▶ _Task material_:
════════════════════

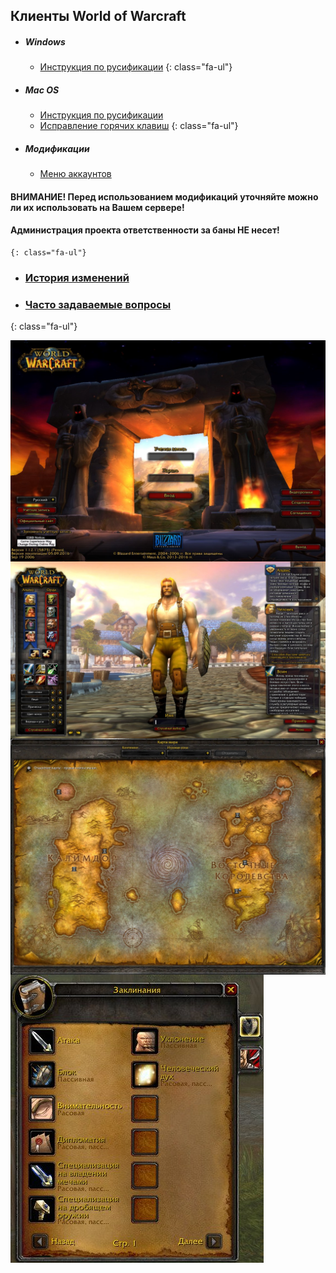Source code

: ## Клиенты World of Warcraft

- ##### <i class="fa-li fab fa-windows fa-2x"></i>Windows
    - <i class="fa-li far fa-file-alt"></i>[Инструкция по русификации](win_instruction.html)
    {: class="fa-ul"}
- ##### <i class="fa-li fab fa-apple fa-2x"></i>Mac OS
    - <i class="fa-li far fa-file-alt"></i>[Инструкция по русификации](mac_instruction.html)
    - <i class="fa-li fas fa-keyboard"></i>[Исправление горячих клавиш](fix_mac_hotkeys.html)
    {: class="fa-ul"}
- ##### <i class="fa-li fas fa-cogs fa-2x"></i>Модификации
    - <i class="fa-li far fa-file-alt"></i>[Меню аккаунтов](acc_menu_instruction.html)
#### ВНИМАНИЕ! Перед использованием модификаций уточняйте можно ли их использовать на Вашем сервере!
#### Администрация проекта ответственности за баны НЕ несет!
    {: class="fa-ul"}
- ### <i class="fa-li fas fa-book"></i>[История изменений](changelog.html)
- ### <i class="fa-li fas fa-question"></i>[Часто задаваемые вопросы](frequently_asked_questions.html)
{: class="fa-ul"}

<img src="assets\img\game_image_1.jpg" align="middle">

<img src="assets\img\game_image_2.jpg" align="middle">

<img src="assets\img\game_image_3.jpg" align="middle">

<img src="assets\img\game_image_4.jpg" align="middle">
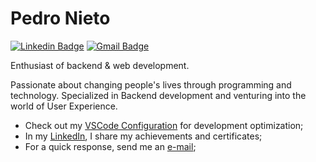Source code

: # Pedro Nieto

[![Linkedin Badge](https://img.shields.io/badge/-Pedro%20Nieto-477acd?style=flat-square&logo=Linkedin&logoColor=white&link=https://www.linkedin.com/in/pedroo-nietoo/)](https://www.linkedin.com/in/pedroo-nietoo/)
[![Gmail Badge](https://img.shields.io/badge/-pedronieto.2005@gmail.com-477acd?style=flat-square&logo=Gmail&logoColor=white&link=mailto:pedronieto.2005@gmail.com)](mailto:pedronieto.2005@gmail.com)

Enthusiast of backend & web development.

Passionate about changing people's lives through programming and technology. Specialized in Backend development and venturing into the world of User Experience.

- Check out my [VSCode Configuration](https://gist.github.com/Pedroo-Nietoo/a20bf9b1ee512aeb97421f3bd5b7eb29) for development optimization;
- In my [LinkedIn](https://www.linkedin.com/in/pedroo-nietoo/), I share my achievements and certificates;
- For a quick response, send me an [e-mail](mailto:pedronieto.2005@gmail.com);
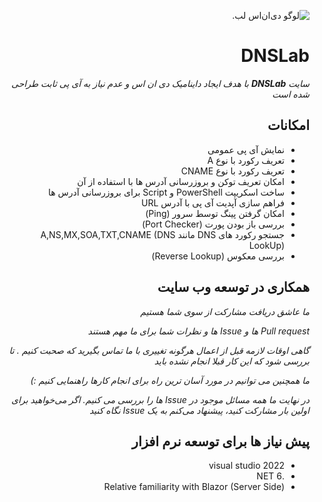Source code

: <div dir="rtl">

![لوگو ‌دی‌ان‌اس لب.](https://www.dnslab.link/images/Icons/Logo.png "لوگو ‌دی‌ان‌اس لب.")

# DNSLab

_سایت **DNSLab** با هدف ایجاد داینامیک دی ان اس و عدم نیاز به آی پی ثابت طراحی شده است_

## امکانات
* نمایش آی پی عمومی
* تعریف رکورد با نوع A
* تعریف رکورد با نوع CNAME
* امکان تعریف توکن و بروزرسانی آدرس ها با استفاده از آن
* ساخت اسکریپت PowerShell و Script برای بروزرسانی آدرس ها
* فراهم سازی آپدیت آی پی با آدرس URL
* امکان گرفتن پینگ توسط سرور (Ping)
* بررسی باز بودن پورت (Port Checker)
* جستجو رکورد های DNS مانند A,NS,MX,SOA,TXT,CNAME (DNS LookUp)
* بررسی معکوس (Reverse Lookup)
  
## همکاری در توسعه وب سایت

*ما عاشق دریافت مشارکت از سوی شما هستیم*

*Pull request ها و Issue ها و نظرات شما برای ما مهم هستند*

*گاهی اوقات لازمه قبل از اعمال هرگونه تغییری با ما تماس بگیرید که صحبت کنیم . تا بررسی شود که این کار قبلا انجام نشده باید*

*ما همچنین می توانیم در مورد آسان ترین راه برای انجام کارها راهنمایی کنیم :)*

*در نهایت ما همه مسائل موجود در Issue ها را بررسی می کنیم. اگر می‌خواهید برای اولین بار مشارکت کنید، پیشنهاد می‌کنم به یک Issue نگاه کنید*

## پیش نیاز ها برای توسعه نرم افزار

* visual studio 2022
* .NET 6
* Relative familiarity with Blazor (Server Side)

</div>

════════════════════

▶ _Exercise objective_: Copy each line of the entries that includes the word "mailto".

▶ _Expected output_:
[![Gmail Badge](https://img.shields.io/badge/-pedronieto.2005@gmail.com-477acd?style=flat-square&logo=Gmail&logoColor=white&link=mailto:pedronieto.2005@gmail.com)](mailto:pedronieto.2005@gmail.com)
- For a quick response, send me an [e-mail](mailto:pedronieto.2005@gmail.com);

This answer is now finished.